Der Frankfurter trinkt am liebsten Ebbelwei. Dazu isst er Handkäs’ mit Musik und Rippchen mit Kraut. Ja, und natürlich auch Flaaschworscht und Schnitzel und Presskopp und Sachsenhäuser Schneegestöber. Und im Sommer tut er das am liebsten unter freiem Himmel. Dort sitzt er, sobald sich die ersten Sonnenstrahlen zeigen, an langen Tischen, petzt aan Schobbe nach’m annern unn babbelt, wie ihm der Schnawwel gewachse is.
Auswärtige betrachten diese Szenerie mitunter mit Befremden. Zutiefst unverständlich bleibt ihnen vor allem, welche Mengen an Apfelwein die Einheimischen aus den gerippten Gläsern in sich hinein- schütten können.
Doch setzen sie sich erst einmal dazu, kosten vom sagenumwobenen Stöffche, probieren die berühmte Grüne Soße und lassen sich von der ortsüblichen Gemütlichkeit anstecken, dann merken auch sie schnell, dass es kaum etwas Schöneres gibt als einen Gadde mit hohen Platanen, grobem Kies und ausreichend wetterfestem Gestühl.

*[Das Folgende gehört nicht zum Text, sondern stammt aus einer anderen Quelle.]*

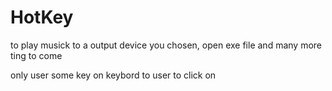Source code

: # HotKey

to play musick to a output device you chosen, open exe file and many more ting to come

only user some key on keybord to user to click on 
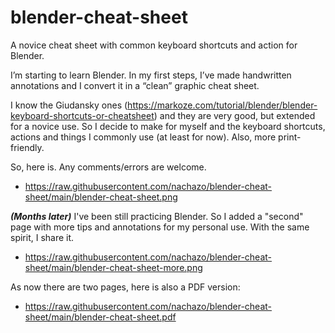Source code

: # blender-cheat-sheet
A novice cheat sheet with common keyboard shortcuts and action for Blender.

I’m starting to learn Blender. In my first steps, I’ve made handwritten annotations and I convert it in a “clean” graphic cheat sheet.

I know the Giudansky ones (https://markoze.com/tutorial/blender/blender-keyboard-shortcuts-or-cheatsheet) and they are very good, but extended for a novice use.
So I decide to make for myself and the keyboard shortcuts, actions and things I commonly use (at least for now). Also, more print-friendly.

So, here is. Any comments/errors are welcome.

* https://raw.githubusercontent.com/nachazo/blender-cheat-sheet/main/blender-cheat-sheet.png

*__(Months later)__* I've been still practicing Blender. So I added a "second" page with more tips and annotations for my personal use. With the same spirit, I share it.

* https://raw.githubusercontent.com/nachazo/blender-cheat-sheet/main/blender-cheat-sheet-more.png

As now there are two pages, here is also a PDF version:
* https://raw.githubusercontent.com/nachazo/blender-cheat-sheet/main/blender-cheat-sheet.pdf
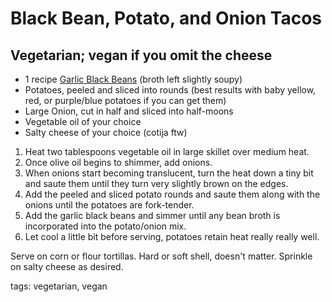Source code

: Black Bean, Potato, and Onion Tacos
===================================

Vegetarian; vegan if you omit the cheese
-----------------------------------------

* 1 recipe [Garlic Black Beans](/base_layers/garlic_black_beans.md) (broth left slightly soupy)
* Potatoes, peeled and sliced into rounds (best results with baby yellow, red, or purple/blue potatoes if you can get them)
* Large Onion, cut in half and sliced into half-moons
* Vegetable oil of your choice
* Salty cheese of your choice (cotija ftw)

1. Heat two tablespoons vegetable oil in large skillet over medium heat.
2. Once olive oil begins to shimmer, add onions. 
3. When onions start becoming translucent, turn the heat down a tiny bit and saute them until they turn very slightly brown on the edges. 
4. Add the peeled and sliced potato rounds and saute them along with the onions until the potatoes are fork-tender.
5. Add the garlic black beans and simmer until any bean broth is incorporated into the potato/onion mix.
6. Let cool a little bit before serving, potatoes retain heat really really well. 

Serve on corn or flour tortillas. Hard or soft shell, doesn't matter. Sprinkle on salty cheese as desired.

tags: vegetarian, vegan
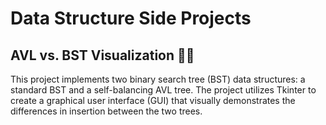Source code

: # Data Structure Side Projects

## AVL vs. BST Visualization 🙈🙈

This project implements two binary search tree (BST) data structures: a standard BST and a self-balancing AVL tree. The project utilizes Tkinter to create a graphical user interface (GUI) that visually demonstrates the differences in insertion between the two trees.
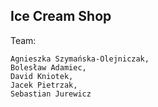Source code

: ## Ice Cream Shop
Team:

    Agnieszka Szymańska-Olejniczak,
    Bolesław Adamiec,
    David Kniotek,
    Jacek Pietrzak,
    Sebastian Jurewicz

Andernorts heißen solche Orte der Geselligkeit vielleicht Biergarten – in Frankfurt eben Gaddewertschaft. Davon gibt es zum Glück in jedem Stadtteil ein paar. Touristen, Messebesucher und andere neugierige Zugereiste lassen sich dort meist nicht blicken, die amüsieren sich lieber in den lärmenden Stadtführer-Schänken in Sachsenhausen und Bornheim.
Kein Gadde, sondern ein Wäldche
Der größte und beliebteste Gadde von allen ist im Übrigen nur einmal im Jahr geöffnet – und er ist eigentlich gar kein Gadde, sondern ein Wäldche. Zu Beginn der Freiluftsaison wird in Frankfurt nämlich jedes Jahr am Dienstag nach Pfingsten der Wäldchestag gefeiert, und was sich dann im Stadtwald in der Nähe des Oberforsthauses abspielt, ist im Grunde nichts anderes als ein großes, rauschendes Fest, bei dem die Menschen an langen Tischen Schobbe petze unn babbele, bis es Nacht wird.

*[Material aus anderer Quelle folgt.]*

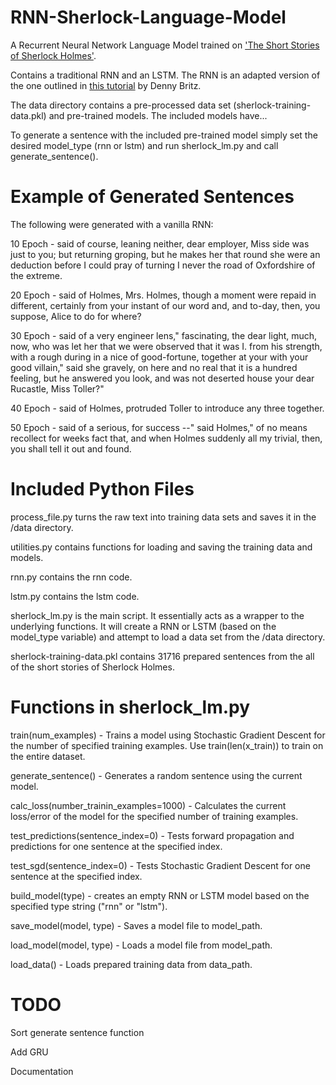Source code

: # RNN-Sherlock-Language-Model

A Recurrent Neural Network Language Model trained on ['The Short Stories of Sherlock Holmes'](https://sherlock-holm.es/ascii/).

Contains a traditional RNN and an LSTM. The RNN is an adapted version of the one outlined in [this tutorial](http://www.wildml.com/2015/09/recurrent-neural-networks-tutorial-part-1-introduction-to-rnns/) by Denny Britz.

The data directory contains a pre-processed data set (sherlock-training-data.pkl) and pre-trained models.
The included models have...

To generate a sentence with the included pre-trained model simply set the desired model_type (rnn or lstm) and run sherlock_lm.py and call generate_sentence().


# Example of Generated Sentences

The following were generated with a vanilla RNN:

10 Epoch - said of course, leaning neither, dear employer, Miss side was just to you; but returning groping, but he makes her that round she were an deduction before I could pray of turning I never the road of Oxfordshire of the extreme.

20 Epoch - said of Holmes, Mrs. Holmes, though a moment were repaid in different, certainly from your instant of our word and, and to-day, then, you suppose, Alice to do for where?

30 Epoch - said of a very engineer lens," fascinating, the dear light, much, now, who was let her that we were observed that it was I. from his strength, with a rough during in a nice of good-fortune, together at your with your good villain," said she gravely, on here and no real that it is a hundred feeling, but he answered you look, and was not deserted house your dear Rucastle, Miss Toller?"

40 Epoch - said of Holmes, protruded Toller to introduce any three together.

50 Epoch - said of a serious, for success --" said Holmes," of no means recollect for weeks fact that, and when Holmes suddenly all my trivial, then, you shall tell it out and found.

# Included Python Files

process_file.py turns the raw text into training data sets and saves it in the /data directory.

utilities.py contains functions for loading and saving the training data and models.

rnn.py contains the rnn code.

lstm.py contains the lstm code.

sherlock_lm.py is the main script. It essentially acts as a wrapper to the underlying functions. It will create a RNN or LSTM (based on the model_type variable) and attempt to load a data set from the /data directory.

sherlock-training-data.pkl contains 31716 prepared sentences from the all of the short stories of Sherlock Holmes.

# Functions in sherlock_lm.py

train(num_examples) - Trains a model using Stochastic Gradient Descent for the number of specified training examples. Use train(len(x_train)) to train on the entire dataset.

generate_sentence() - Generates a random sentence using the current model.

calc_loss(number_trainin_examples=1000) - Calculates the current loss/error of the model for the specified number of training examples.

test_predictions(sentence_index=0) - Tests forward propagation and predictions for one sentence at the specified index.

test_sgd(sentence_index=0) - Tests Stochastic Gradient Descent for one sentence at the specified index.

build_model(type) - creates an empty RNN or LSTM model based on the specified type string ("rnn" or "lstm").

save_model(model, type) - Saves a model file to model_path.

load_model(model, type) - Loads a model file from model_path.

load_data() - Loads prepared training data from data_path.

# TODO
Sort generate sentence function

Add GRU

Documentation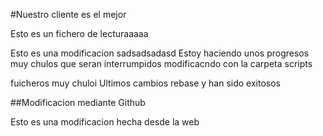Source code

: 
#Nuestro cliente es el mejor

Esto es un fichero de lecturaaaaa

Esto es una modificacion
 sadsadsadasd Estoy haciendo unos progresos muy chulos que seran interrumpidos
modificacndo con la carpeta scripts

fuicheros muy chuloi
Ultimos cambios rebase y han sido exitosos

##Modificacion mediante Github

Esto es una modificacion hecha desde la web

Das hat eine sehr lange Tradition: Bei Wurst, Bier und Apfelwein trafen sich die Leute schon im Mittelalter im Stadtwald. Auch für den guten alten Goethe war es eine Selbstverständlichkeit, dass an Pfingsten ausgiebig gefeiert wurde, und zwar draußen, in ländlichem Ambiente, im Wäldchen eben.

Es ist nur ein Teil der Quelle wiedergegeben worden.